Entries taken from a collection
-- Opening Marker --
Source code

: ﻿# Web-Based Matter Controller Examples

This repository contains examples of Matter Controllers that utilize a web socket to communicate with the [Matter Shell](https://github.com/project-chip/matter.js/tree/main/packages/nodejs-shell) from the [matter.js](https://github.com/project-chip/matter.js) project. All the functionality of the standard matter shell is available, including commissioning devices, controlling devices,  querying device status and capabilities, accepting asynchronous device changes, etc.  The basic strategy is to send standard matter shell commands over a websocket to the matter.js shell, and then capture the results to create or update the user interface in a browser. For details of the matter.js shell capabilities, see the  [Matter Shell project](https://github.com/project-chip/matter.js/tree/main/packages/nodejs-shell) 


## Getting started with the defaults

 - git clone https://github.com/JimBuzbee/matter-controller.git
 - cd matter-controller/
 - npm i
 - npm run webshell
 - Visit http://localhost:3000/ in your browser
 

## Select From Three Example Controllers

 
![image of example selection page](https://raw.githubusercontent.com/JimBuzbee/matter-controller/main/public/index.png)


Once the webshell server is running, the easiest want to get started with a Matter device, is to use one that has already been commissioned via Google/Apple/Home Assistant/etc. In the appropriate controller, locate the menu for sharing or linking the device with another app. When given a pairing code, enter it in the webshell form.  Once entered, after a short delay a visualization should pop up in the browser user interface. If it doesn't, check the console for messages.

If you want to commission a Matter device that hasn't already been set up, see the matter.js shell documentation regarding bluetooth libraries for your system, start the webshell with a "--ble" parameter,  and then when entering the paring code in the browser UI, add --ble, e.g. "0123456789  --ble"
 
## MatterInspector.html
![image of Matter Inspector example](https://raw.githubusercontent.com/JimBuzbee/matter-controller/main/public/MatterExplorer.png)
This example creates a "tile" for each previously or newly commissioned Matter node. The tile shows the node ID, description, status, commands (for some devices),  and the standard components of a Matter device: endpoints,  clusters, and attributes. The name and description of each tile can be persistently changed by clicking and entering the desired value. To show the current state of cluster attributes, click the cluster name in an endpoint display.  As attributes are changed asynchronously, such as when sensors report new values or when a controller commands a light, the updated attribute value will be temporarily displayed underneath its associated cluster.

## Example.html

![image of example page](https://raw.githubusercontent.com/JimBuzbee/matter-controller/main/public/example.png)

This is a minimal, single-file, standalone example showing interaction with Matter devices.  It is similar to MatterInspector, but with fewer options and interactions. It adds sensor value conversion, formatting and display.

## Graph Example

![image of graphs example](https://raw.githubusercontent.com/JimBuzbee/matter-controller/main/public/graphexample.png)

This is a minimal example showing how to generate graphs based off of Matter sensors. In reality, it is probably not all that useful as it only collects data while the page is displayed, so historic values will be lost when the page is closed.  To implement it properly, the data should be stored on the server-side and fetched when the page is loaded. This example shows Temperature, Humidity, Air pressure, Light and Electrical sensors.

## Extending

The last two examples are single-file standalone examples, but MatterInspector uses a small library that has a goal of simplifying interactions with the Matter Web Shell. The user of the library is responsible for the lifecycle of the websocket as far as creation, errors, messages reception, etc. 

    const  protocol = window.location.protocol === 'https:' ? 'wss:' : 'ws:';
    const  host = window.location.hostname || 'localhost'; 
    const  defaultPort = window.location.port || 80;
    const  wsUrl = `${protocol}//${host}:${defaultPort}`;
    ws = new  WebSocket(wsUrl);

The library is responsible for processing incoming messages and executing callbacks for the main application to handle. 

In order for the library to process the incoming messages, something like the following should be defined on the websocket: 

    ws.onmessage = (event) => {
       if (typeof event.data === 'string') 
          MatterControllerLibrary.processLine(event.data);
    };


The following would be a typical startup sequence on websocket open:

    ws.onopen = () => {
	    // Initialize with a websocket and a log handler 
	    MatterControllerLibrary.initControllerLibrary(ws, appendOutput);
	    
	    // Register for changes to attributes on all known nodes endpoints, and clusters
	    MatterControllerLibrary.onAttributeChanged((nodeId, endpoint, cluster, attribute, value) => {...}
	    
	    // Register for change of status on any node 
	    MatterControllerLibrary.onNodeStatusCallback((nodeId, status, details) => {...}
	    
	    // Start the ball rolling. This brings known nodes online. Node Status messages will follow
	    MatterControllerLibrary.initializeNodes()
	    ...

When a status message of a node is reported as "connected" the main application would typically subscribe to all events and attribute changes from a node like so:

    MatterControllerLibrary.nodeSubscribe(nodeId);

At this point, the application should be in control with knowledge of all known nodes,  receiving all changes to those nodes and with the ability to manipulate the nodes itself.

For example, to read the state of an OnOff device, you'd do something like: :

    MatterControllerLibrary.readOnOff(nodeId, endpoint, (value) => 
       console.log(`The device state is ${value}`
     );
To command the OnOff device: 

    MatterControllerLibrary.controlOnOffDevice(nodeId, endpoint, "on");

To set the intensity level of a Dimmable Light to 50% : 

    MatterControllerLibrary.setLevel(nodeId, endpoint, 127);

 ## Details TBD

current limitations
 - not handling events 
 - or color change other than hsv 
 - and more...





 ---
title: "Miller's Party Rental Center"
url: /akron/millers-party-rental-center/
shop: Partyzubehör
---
-- Closing Marker --
- **REQUIRED WORK**: There is a run of lines above from the one with "In order for" to the one with "endpoints, and clusters"; print exactly that run, both ends included, and nothing else.

- **FINISHED EXERCISE**:
In order for the library to process the incoming messages, something like the following should be defined on the websocket: 

    ws.onmessage = (event) => {
       if (typeof event.data === 'string') 
          MatterControllerLibrary.processLine(event.data);
    };


The following would be a typical startup sequence on websocket open:

    ws.onopen = () => {
	    // Initialize with a websocket and a log handler 
	    MatterControllerLibrary.initControllerLibrary(ws, appendOutput);
	    
	    // Register for changes to attributes on all known nodes endpoints, and clusters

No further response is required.